Dataset entries:
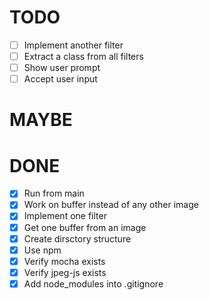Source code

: # TODO
- [ ] Implement another filter
- [ ] Extract a class from all filters
- [ ] Show user prompt
- [ ] Accept user input
# MAYBE

# DONE
- [x] Run from main
- [x] Work on buffer instead of any other image
- [x] Implement one filter 
- [x] Get one buffer from an image
- [x] Create dirsctory structure
- [x] Use npm
- [x] Verify mocha exists
- [x] Verify jpeg-js exists
- [x] Add node_modules into .gitignore
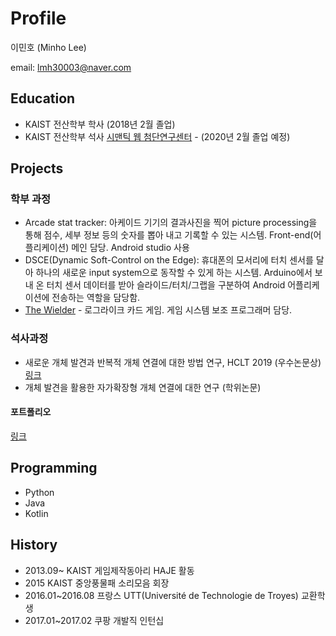# Profile

이민호 (Minho Lee)

email: [lmh30003@naver.com](mailto:lmh30003@naver.com)

## Education
 - KAIST 전산학부 학사 (2018년 2월 졸업)
 - KAIST 전산학부 석사 [시맨틱 웹 첨단연구센터](http://semanticweb.kaist.ac.kr/) - (2020년 2월 졸업 예정)


## Projects

### 학부 과정
 - Arcade stat tracker: 아케이드 기기의 결과사진을 찍어 picture processing을 통해 점수, 세부 정보 등의 숫자를 뽑아 내고 기록할 수 있는 시스템. Front-end(어플리케이션) 메인 담당. Android studio 사용
 - DSCE(Dynamic Soft-Control on the Edge): 휴대폰의 모서리에 터치 센서를 달아 하나의 새로운 input system으로 동작할 수 있게 하는 시스템. Arduino에서 보내 온 터치 센서 데이터를 받아 슬라이드/터치/그랩을 구분하여 Android 어플리케이션에 전송하는 역할을 담당함.
 - [The Wielder](https://noah.kaist.ac.kr/Circle/HAJE/project/17thewielder) - 로그라이크 카드 게임. 게임 시스템 보조 프로그래머 담당.

### 석사과정
 - 새로운 개체 발견과 반복적 개체 연결에 대한 방법 연구, HCLT 2019 (우수논문상) [링크](../files/새로운_개체_발견과_반복적_개체_연결에_대한_연구.pdf)
 - 개체 발견을 활용한 자가확장형 개체 연결에 대한 연구 (학위논문)

#### 포트폴리오
[링크](../files/포트폴리오-이민호-최종.pdf)

## Programming
 - Python
 - Java
 - Kotlin

## History
 - 2013.09~ KAIST 게임제작동아리 HAJE 활동
 - 2015 KAIST 중앙풍물패 소리모음 회장
 - 2016.01~2016.08 프랑스 UTT(Université de Technologie de Troyes) 교환학생
 - 2017.01~2017.02 쿠팡 개발직 인턴십
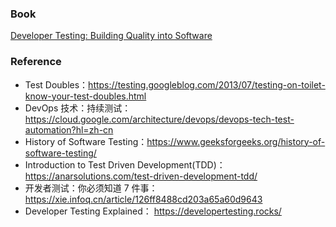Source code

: ### Book
[Developer Testing: Building Quality into Software](https://ptgmedia.pearsoncmg.com/images/9780134291062/samplepages/9780134291062.pdf)

### Reference
+ Test Doubles：https://testing.googleblog.com/2013/07/testing-on-toilet-know-your-test-doubles.html
+ DevOps 技术：持续测试：https://cloud.google.com/architecture/devops/devops-tech-test-automation?hl=zh-cn
+ History of Software Testing：https://www.geeksforgeeks.org/history-of-software-testing/
+ Introduction to Test Driven Development(TDD)：https://anarsolutions.com/test-driven-development-tdd/
+ 开发者测试：你必须知道 7 件事：https://xie.infoq.cn/article/126ff8488cd203a65a60d9643
+ Developer Testing Explained： https://developertesting.rocks/
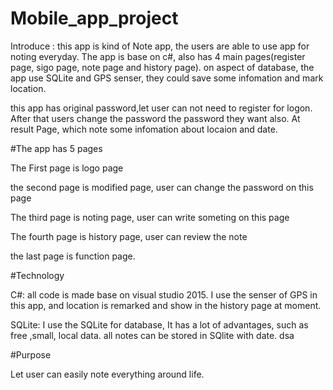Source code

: # Mobile_app_project


Introduce : this app is kind of Note app, the users are able to use app for noting everyday. The app is base on c#, also has 4 main pages(register page, sigo page, note page and history page). on aspect of database, the app use SQLite and GPS senser, they could save some infomation and mark location.

this app has original password,let user can not need to register for logon. After that users change the password the password they want also. At result Page, which note some infomation about locaion and date.




#The app has 5 pages

The First page is logo page

the second page is modified page, user can change the password on this page

The third page is noting page, user can write someting on this page

The fourth page is history page, user can review the note

the last page is function page.




#Technology

C#: all code is made base on visual studio 2015. I use the senser of GPS in this app, and location is remarked and show in the history page at moment.

SQLite: I use the SQLite for database, It has a lot of advantages, such as free ,small, local data. all notes can be stored in SQlite with date. dsa


#Purpose

Let user can easily note everything around life.
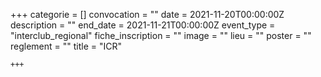 +++
    categorie = []
    convocation = ""
    date = 2021-11-20T00:00:00Z
    description = ""
    end_date = 2021-11-21T00:00:00Z
    event_type = "interclub_regional"
    fiche_inscription = ""
    image = ""
    lieu = ""
    poster = ""
    reglement = ""
    title = "ICR"
    
    +++
            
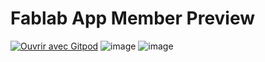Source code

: # Fablab App Member Preview

[![Ouvrir avec Gitpod](https://gitpod.io/button/open-in-gitpod.svg)](https://gitpod.io/#https://github.com/EAFC-Uccle-PROJINT-S1-2122/projet-group-f)
![image](https://user-images.githubusercontent.com/26905458/147538320-9dbd24f3-bfe3-49f5-9c03-05ee11776d5d.png)
![image](https://user-images.githubusercontent.com/26905458/147538512-bdccedad-9fe5-481b-aab1-5a8583ee8e50.png)
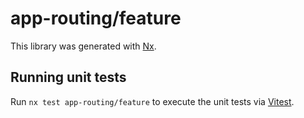 # app-routing/feature

This library was generated with [Nx](https://nx.dev).

## Running unit tests

Run `nx test app-routing/feature` to execute the unit tests via [Vitest](https://vitest.dev/).
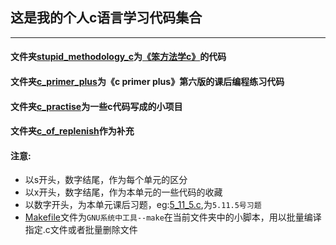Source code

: ## 这是我的个人c语言学习代码集合  
---

#### 文件夹[stupid_methodology_c](stupid_methodology_c)为[《笨方法学c》](https://wizardforcel.gitbooks.io/lcthw/content/)的代码
#### 文件夹[c_primer_plus](c_primer_plus)为《c primer plus》第六版的课后编程练习代码
#### 文件夹[c_practise](c_practise)为一些c代码写成的小项目  
#### 文件夹[c_of_replenish](c_of_replenish)作为补充
#### 注意:
- 以s开头，数字结尾，作为每个单元的区分
- 以x开头，数字结尾，作为本单元的一些代码的收藏
- 以数字开头，为本单元课后习题，eg:[5_11_5.c](c_primer_plus/s5/5_11_5.c),为`5.11.5号习题`
- [Makefile](stupid_methodology_c/Makefile)文件为`GNU系统中工具--make`在当前文件夹中的小脚本，用以批量编译指定.c文件或者批量删除文件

What the task asks:
Give only the number of lines in the data that hold the string "with".

Your solution:
2